Supplied entries section start

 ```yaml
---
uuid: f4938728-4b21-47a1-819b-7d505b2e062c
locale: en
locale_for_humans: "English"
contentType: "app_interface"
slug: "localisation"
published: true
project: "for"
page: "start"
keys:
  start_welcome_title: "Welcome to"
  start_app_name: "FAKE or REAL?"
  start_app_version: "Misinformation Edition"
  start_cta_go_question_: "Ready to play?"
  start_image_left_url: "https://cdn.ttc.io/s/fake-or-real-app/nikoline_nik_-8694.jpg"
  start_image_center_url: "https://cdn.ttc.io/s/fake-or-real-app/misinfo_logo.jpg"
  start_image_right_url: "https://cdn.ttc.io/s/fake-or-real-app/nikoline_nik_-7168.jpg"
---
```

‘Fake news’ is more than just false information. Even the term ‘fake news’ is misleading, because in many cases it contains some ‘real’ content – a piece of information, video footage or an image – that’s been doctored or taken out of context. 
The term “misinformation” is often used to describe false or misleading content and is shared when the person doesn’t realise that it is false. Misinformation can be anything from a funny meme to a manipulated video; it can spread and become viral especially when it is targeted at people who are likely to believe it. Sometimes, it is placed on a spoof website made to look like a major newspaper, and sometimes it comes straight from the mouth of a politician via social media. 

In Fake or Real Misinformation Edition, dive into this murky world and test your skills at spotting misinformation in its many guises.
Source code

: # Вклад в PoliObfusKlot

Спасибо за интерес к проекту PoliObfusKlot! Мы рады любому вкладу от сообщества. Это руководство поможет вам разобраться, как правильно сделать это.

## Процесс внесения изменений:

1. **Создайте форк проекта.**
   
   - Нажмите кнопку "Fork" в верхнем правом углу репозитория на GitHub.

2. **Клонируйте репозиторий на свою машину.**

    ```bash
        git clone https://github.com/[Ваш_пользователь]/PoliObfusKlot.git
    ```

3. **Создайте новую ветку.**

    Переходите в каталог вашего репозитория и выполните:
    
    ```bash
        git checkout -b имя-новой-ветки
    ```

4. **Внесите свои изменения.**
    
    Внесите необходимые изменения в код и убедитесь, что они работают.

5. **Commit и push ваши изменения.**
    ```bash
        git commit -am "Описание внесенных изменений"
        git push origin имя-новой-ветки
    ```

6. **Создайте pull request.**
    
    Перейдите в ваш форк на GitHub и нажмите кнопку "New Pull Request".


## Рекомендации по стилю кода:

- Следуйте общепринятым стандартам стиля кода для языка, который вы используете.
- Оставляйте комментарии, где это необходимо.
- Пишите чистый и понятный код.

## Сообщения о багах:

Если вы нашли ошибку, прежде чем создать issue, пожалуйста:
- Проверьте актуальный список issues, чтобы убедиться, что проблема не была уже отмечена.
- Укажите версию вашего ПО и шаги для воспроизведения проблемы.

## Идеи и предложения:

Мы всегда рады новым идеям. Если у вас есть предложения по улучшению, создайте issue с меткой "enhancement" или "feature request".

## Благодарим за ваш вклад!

Supplied entries section end

## What the task asks
Go through the entries above and pull out each line with "изменений" in it.

## Response for this exercise
## Процесс внесения изменений:
        git commit -am "Описание внесенных изменений"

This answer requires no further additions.